Want to learn more about Twitter? Sign up for our Technical Services librarian, Jeremy Goldstein's Thursday, July 16 workshop on Twitter. It starts at 6p.m. Sign up at the Reference Desk or by calling 413-499-9480 ext 202.

Tuesday, June 9, 2009

Marketplace Whiteboards On The Financial Crisis

Marketplace is National Public Radio's Business program. It is broadcast Monday thru Friday at 6:30 p.m. on public radio stations nationally. In the Berkshires it may be heard on WFCR and WAMC, each on FM. As with newspapers and magazines Marketplace has a multimedia presence online, where its programs, special reports, podcasts and videos may be downloaded and heard as well as viewed. The program is uniformly informative and worth listening to if you're trying to understand what's going on behind the headlines in the business, financial and working worlds.

For the past year Marketplace online has had a continuing feature, "The Whiteboard", on getting behind the financial crisis and taking the mystery out of Credit Default Swaps, Collatoralized Debt Obligations, Write Downs, Mortgage Backed Securities, and other arcane terms and making them clear. "The Whiteboard" features Marketplace Senior Editor, Paddy Hirsch, in short, graphic, 5 to 10 minute presentations.
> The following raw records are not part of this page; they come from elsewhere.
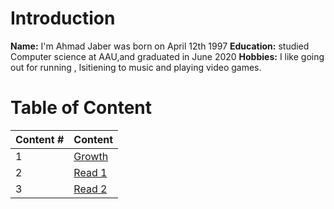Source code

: # Introduction
 **Name:**  I'm Ahmad Jaber was born on April 12th 1997
 **Education:** 
 studied Computer science at AAU,and graduated in June 2020
 **Hobbies:** I like going out for running , lsitiening  to music and playing video games.



# Table of Content

| Content #      | Content |
| ----------- | ----------- |
|1   | [Growth](https://aajaber.github.io/reading-notes/growth) |
| 2   |[Read 1](https://aajaber.github.io/reading-notes/read1)|
| 3   |[Read 2](https://aajaber.github.io/reading-notes/read2)|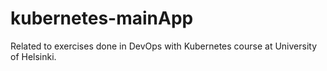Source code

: # kubernetes-mainApp

Related to exercises done in DevOps with Kubernetes course at University of Helsinki.

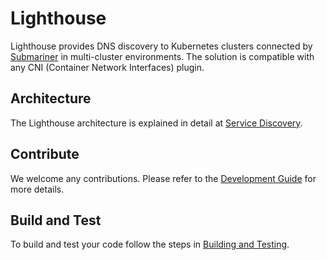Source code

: # Lighthouse

Lighthouse provides DNS discovery to Kubernetes clusters connected by [Submariner](https://github.com/submariner-io/submariner) in
multi-cluster environments. The solution is compatible with any CNI (Container Network Interfaces) plugin.

## Architecture

The Lighthouse architecture is explained in detail at
[Service Discovery](https://submariner.io/getting-started/architecture/service-discovery/).

## Contribute

We welcome any contributions. Please refer to the [Development Guide](https://submariner.io/development/) for more details.

## Build and Test

To build and test your code follow the steps in [Building and Testing](https://submariner.io/development/building-testing/).
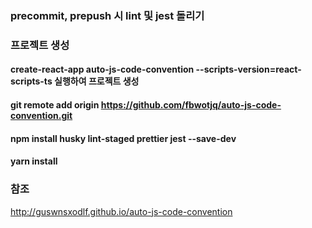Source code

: 
### precommit, prepush 시 lint 및 jest 돌리기 

### 프로젝트 생성 

#### create-react-app auto-js-code-convention --scripts-version=react-scripts-ts 실행하여 프로젝트 생성
#### git remote add origin https://github.com/fbwotjq/auto-js-code-convention.git
#### npm install husky lint-staged prettier jest --save-dev
#### yarn install

### 참조 
http://guswnsxodlf.github.io/auto-js-code-convention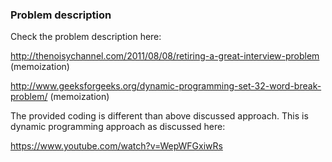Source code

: ### Problem description

Check the problem description here:

http://thenoisychannel.com/2011/08/08/retiring-a-great-interview-problem (memoization)

http://www.geeksforgeeks.org/dynamic-programming-set-32-word-break-problem/ (memoization)


The provided coding is different than above discussed approach.
This is dynamic programming approach as discussed here:

https://www.youtube.com/watch?v=WepWFGxiwRs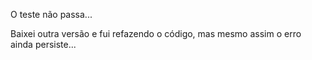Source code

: O teste não passa...

Baixei outra versão e fui refazendo o código, mas mesmo assim o erro ainda persiste...
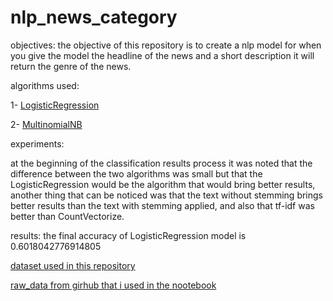 # nlp_news_category

objectives: the objective of this repository is to create a nlp model for when you give the model the headline of the news and a short description it will return the genre of the news.

algorithms used:

1- [LogisticRegression](https://scikit-learn.org/stable/modules/generated/sklearn.linear_model.LogisticRegression.html)

2- [MultinomialNB](sklearn.naive_bayes.MultinomialNB)

experiments:


at the beginning of the classification results process it was noted that the difference between the two algorithms was small but that the LogisticRegression would be the algorithm that would bring better results,
another thing that can be noticed was that the text without stemming brings better results than the text with stemming applied,
and also that tf-idf was better than CountVectorize.

results: the final accuracy of LogisticRegression model is 0.6018042776914805


[dataset used in this repository](https://www.kaggle.com/rmisra/news-category-dataset)


[raw_data from girhub that i used in the nootebook](https://raw.githubusercontent.com/dbstern/kaggle-news-category/master/input/News_Category_Dataset_v2.json)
In this posting I am including 1 of these Whiteboards, as an example, for you to view:

"Uncorking CDOs (Collatorized Debt Obligations)" from October 3, 2008 (Marketplace online) .
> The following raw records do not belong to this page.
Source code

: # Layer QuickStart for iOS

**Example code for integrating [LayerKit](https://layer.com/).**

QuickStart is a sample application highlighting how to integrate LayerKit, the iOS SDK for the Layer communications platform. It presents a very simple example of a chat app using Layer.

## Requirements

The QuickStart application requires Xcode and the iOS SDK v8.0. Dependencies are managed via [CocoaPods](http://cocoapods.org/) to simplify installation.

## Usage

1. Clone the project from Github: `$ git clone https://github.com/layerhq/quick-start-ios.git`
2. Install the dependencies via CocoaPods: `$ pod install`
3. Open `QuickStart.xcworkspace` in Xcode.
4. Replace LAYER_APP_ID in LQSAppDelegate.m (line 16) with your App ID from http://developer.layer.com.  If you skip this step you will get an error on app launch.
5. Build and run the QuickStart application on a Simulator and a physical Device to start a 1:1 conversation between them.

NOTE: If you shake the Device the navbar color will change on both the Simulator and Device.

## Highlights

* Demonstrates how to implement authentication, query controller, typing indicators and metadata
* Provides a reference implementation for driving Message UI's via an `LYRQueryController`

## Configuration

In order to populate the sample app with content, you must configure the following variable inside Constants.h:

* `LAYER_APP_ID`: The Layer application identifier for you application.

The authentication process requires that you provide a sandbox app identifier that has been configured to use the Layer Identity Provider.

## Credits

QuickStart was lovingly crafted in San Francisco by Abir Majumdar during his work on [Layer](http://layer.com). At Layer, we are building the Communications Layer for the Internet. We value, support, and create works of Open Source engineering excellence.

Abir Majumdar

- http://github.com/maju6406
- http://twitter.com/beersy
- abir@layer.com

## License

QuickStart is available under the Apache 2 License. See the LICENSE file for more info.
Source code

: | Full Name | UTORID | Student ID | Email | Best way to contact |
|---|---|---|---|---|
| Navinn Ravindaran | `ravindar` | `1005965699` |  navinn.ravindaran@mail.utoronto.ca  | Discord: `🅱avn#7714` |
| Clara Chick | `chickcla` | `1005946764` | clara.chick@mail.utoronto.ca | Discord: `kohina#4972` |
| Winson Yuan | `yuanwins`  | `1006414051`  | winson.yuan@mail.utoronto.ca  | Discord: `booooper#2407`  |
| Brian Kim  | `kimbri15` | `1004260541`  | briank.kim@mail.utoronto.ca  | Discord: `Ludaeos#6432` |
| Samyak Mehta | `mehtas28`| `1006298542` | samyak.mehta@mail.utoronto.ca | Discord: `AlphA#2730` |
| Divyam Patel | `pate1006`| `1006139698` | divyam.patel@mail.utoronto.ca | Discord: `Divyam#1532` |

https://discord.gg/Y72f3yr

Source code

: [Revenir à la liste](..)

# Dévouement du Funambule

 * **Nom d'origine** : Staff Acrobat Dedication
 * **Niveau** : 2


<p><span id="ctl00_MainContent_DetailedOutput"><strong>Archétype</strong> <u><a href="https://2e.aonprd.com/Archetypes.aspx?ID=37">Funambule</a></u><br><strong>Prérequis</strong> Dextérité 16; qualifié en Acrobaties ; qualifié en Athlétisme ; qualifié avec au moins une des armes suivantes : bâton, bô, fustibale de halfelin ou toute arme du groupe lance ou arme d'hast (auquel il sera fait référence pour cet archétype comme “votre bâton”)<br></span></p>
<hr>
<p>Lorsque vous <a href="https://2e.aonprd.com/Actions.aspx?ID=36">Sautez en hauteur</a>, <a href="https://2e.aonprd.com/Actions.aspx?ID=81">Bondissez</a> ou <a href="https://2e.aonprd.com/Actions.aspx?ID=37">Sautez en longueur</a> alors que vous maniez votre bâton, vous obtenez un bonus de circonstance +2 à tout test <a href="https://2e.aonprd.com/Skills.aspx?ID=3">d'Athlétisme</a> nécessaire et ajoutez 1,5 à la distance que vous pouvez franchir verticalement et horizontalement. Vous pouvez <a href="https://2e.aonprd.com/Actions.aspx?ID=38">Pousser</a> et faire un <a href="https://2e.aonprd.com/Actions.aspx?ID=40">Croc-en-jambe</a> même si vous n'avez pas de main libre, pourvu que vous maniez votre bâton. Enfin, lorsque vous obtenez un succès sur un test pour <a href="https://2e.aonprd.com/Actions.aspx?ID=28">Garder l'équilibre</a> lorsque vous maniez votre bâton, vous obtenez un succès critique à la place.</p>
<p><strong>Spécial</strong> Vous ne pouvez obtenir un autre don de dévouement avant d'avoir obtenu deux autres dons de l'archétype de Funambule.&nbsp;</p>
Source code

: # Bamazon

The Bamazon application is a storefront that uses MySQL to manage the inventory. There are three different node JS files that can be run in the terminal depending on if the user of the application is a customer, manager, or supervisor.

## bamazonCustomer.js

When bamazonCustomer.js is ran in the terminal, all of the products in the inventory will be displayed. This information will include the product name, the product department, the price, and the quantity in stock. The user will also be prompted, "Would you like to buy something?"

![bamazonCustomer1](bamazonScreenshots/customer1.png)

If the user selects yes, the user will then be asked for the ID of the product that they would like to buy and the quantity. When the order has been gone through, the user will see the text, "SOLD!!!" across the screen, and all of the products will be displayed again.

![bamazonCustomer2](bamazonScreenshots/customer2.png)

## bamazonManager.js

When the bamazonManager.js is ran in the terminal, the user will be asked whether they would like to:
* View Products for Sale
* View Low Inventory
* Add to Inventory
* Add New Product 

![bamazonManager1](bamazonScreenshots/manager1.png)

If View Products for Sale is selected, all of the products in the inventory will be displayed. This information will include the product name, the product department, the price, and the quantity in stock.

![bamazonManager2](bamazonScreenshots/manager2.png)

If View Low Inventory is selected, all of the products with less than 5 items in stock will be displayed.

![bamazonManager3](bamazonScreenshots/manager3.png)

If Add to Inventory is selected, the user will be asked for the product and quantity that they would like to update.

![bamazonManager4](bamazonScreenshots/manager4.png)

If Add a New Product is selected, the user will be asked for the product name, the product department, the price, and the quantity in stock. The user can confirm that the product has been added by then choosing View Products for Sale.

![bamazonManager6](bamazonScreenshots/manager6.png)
When viewing this 6 minute presentation, you may need to watch more than one time. These are after all complicated matters. But Paddy Hirsch does an excellent job. The presentations are never boring. If fact they only got better the more I repeated them. You may understand them quicker than me. But Paddy Hirsch has provided us with an excellent reference backdrop. If you have RealPlayer or Windows Media Player you should be able to view. If not viewable you may need to download a recent version of Quicktime.
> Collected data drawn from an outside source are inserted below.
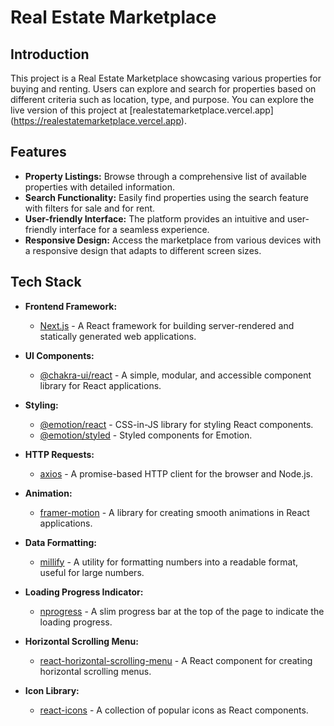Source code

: # Real Estate Marketplace

## Introduction

This project is a Real Estate Marketplace showcasing various properties for buying and renting. Users can explore and search for properties based on different criteria such as location, type, and purpose. You can explore the live version of this project at [realestatemarketplace.vercel.app] (https://realestatemarketplace.vercel.app).

## Features

- **Property Listings:** Browse through a comprehensive list of available properties with detailed information.
- **Search Functionality:** Easily find properties using the search feature with filters for sale and for rent.
- **User-friendly Interface:** The platform provides an intuitive and user-friendly interface for a seamless experience.
- **Responsive Design:** Access the marketplace from various devices with a responsive design that adapts to different screen sizes.

## Tech Stack

- **Frontend Framework:**

  - [Next.js](https://nextjs.org/) - A React framework for building server-rendered and statically generated web applications.

- **UI Components:**

  - [@chakra-ui/react](https://chakra-ui.com/) - A simple, modular, and accessible component library for React applications.

- **Styling:**

  - [@emotion/react](https://emotion.sh/docs/introduction) - CSS-in-JS library for styling React components.
  - [@emotion/styled](https://emotion.sh/docs/introduction) - Styled components for Emotion.

- **HTTP Requests:**

  - [axios](https://axios-http.com/) - A promise-based HTTP client for the browser and Node.js.

- **Animation:**

  - [framer-motion](https://www.framer.com/motion/) - A library for creating smooth animations in React applications.

- **Data Formatting:**

  - [millify](https://www.npmjs.com/package/millify) - A utility for formatting numbers into a readable format, useful for large numbers.

- **Loading Progress Indicator:**

  - [nprogress](https://www.npmjs.com/package/nprogress) - A slim progress bar at the top of the page to indicate the loading progress.

- **Horizontal Scrolling Menu:**

  - [react-horizontal-scrolling-menu](https://www.npmjs.com/package/react-horizontal-scrolling-menu) - A React component for creating horizontal scrolling menus.

- **Icon Library:**
  - [react-icons](https://react-icons.github.io/react-icons/) - A collection of popular icons as React components.
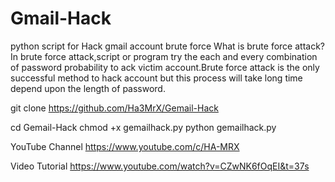 # Gmail-Hack

python script for Hack gmail account brute force
What is brute force attack?
In brute force attack,script or program try the each and every combination of password probability
to ack victim account.Brute force attack is the only successful method to hack account
but this process will take long time depend upon the length of password.

git clone https://github.com/Ha3MrX/Gemail-Hack


cd Gemail-Hack
chmod +x gemailhack.py
python gemailhack.py

YouTube Channel
https://www.youtube.com/c/HA-MRX

Video Tutorial
https://www.youtube.com/watch?v=CZwNK6fOqEI&t=37s

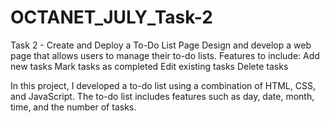 # OCTANET_JULY_Task-2
Task 2 - Create and Deploy a To-Do List Page Design and develop a web page that allows users to manage their to-do lists.
Features to include: 
Add new tasks 
Mark tasks as completed 
Edit existing tasks 
Delete tasks


In this project, I developed a to-do list using a combination of HTML, CSS, and JavaScript. The to-do list includes features such as day, date, month, time, and the number of tasks.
After viewing this and other Whiteboards you'll have a better understanding of the financial system and how it works, relation to mortgages, credit card debt, student loans, General Motors bankruptcy and their impact, or, as Paddy Hirsch puts it, "the financial mess we're all in". For the full list of Paddy Hirsch's Marketplace Whiteboards click here. You won't regret time spent.

Another website that continues to illuminate with clear explanations, is Investopedia, which we have featured in the past and continue to consult for accurate, informed discussion. Marketplace and Investopedia are worthy of your Bookmarks.

The Berkshire Athenaeum has 2 dictionaries of finance and banking you may want to consult:
1) Dictionary of Finance and Investment Terms by John Downes and Jordan Goodman; and 2) Dictionary of Banking and Finance by P.H. Collin.